И все эти аллюзии перемалываются в особый мир, потому что на приводимых Скворцовым примерах четко стоит “гандлевское” клеймо.
(Замечу в скобках, что сам С. Гандлевский в эссе “Странные сближения”, помещенном в томе эссеистики, представляя неожиданный филологический сюжет сопоставлений и выявления совпадений, в которые трудно поверить, — прозы В. Набокова с “близнецами”, как он их называл, Ильфом и Петровым, — дарит весьма изящную виньетку, добавление в скобках, роняя как бы между прочим: “(Для меня нет сомнений, что конечные строки его стихотворения “Слава” (1942) — “Я увидел, как в зеркале, мир и себя, / и другое, другое, другое”, — отсылка к пушкинскому: “…Поэзия не нравственность, а другое”…)”. Вот как методологически перекликаются автор монографии и его герой, что доказывает еще раз: верной дорогой идете, товарищ.) Глубок герой — глубоко должен копать и автор: так, от стихотворения “Вот когда человек средних лет…” (“Стар я, — бормочет, — несчастлив и глуп. / Вы читали меня в периодике?” Нет, не читали…”) Скворцов проводит линию не только к набоковской “Славе”, что само собою разумеется прямой отсылкой Гандлевского в тексте стихотворения (“каждый и сам умудрен / Километрами шизофрении на страшном диване… / Поступь рока слышна у Набокова в каждом романе)”, но и к роману “Дар”, а потом идет по нисходящей в длинную, “солидную литературную традицию”. Здесь всплывают строки — и имена — В. Перова (“Послание к… из Лондона”), И. Дмитриева (“Чужой толк”), И. Крылова (“Демьянова уха”), Пушкина, не обошлось и без него (“Эпиграмма на Шамкова”). Наибольшая близость строки Гандлевского — к Анне Буниной (1821 год, II-е послание к Леону”), а в конечном итоге — к “Науке поэзии” Горация.

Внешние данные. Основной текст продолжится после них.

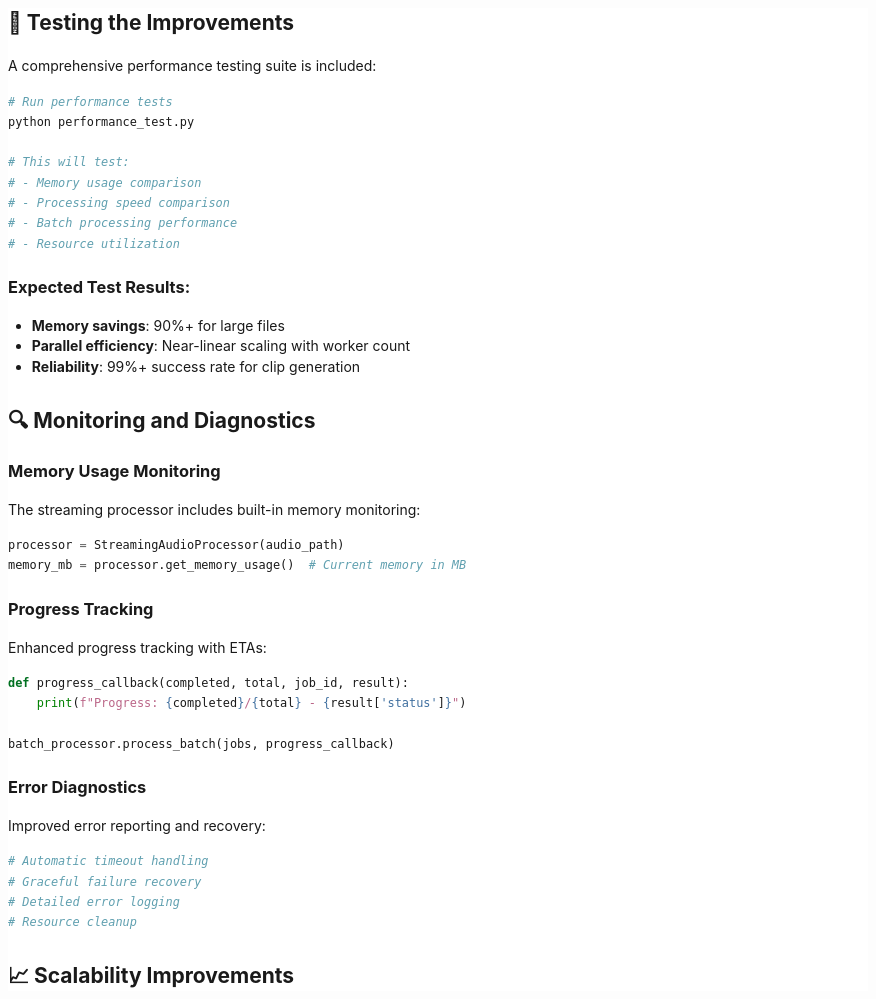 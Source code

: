 ## 🧪 Testing the Improvements

A comprehensive performance testing suite is included:

```bash
# Run performance tests
python performance_test.py

# This will test:
# - Memory usage comparison
# - Processing speed comparison
# - Batch processing performance
# - Resource utilization
```

### Expected Test Results:
- **Memory savings**: 90%+ for large files
- **Parallel efficiency**: Near-linear scaling with worker count
- **Reliability**: 99%+ success rate for clip generation

## 🔍 Monitoring and Diagnostics

### Memory Usage Monitoring

The streaming processor includes built-in memory monitoring:

```python
processor = StreamingAudioProcessor(audio_path)
memory_mb = processor.get_memory_usage()  # Current memory in MB
```

### Progress Tracking

Enhanced progress tracking with ETAs:

```python
def progress_callback(completed, total, job_id, result):
    print(f"Progress: {completed}/{total} - {result['status']}")

batch_processor.process_batch(jobs, progress_callback)
```

### Error Diagnostics

Improved error reporting and recovery:

```python
# Automatic timeout handling
# Graceful failure recovery
# Detailed error logging
# Resource cleanup
```

## 📈 Scalability Improvements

Казалось бы, и зачем так далеко ходить? Можно, конечно, остановиться и на первой ступеньке. Но стереоскопичность возникает тогда, когда под воздействием поэтической археологии становится внятно все.
В книге приводятся доказательства последовательного ограничения Гандлевским версификационных средств. Изучение стиховых форм, используемых поэтом, показывает ориентацию автора на стиховую культуру русской силлаботоники преимущественно XIX века. Тенденцию к стилистической консервативности демонстрируют и благозвучие стиха, аристократически богатая окраска фоники, и архаичные ударения, и строфическое, и графическое однообразие. Кроме того, в системе доказательств важное место занимает словоупотребление и его стилистический диапазон, “естественность” стиля, драматизм — как результат синтезирования разговорных элементов. Мотивы поэзии Гандлевского, его устойчивые образы (шум, тишина, музыка, музычка) названы отнюдь не все — здесь автор идет по “верхнему” слою, не останавливаясь на анализе подспудных, но тоже немаловажных для Гандлевского мотивов. Однако вывод точен: порождаемый жанр — элегия. В отличие от мотивного анализа, композиция и “подтекстовые границы” художественного мира поэта прочерчены А. Скворцовым исчерпывающе точно, — так же как и определение лирического героя Гандлевского. Гандлевский создает “постбродский” миф об “интеллигенте-аутсайдере” — вплоть до самоуничижительно-эпатажных самоаттестаций с очень жесткими характеристиками — “раб, сын раба”, “придурковатый подпасок”, “труженик позора”, “чужой, сутулый, в прошлом многопьющий”. Скворцов говорит о том, что у Гандлевского сосуществуют две самохарактеристики лирического героя — с одной стороны, “надрыв”, с другой — отвращение к самокопанию. Автогерой С.Г. имеет дело не с потусторонними силами или музой, а с реалиями, ментальностью и языком своей эпохи. Вывод о том, что лирический герой Гандлевского обитает исключительно в советском хронотопе, не кажется мне стопроцентно точным. Его лирика порой носит странно ностальгический характер, но в последние годы автор/герой присутствует здесь и сейчас.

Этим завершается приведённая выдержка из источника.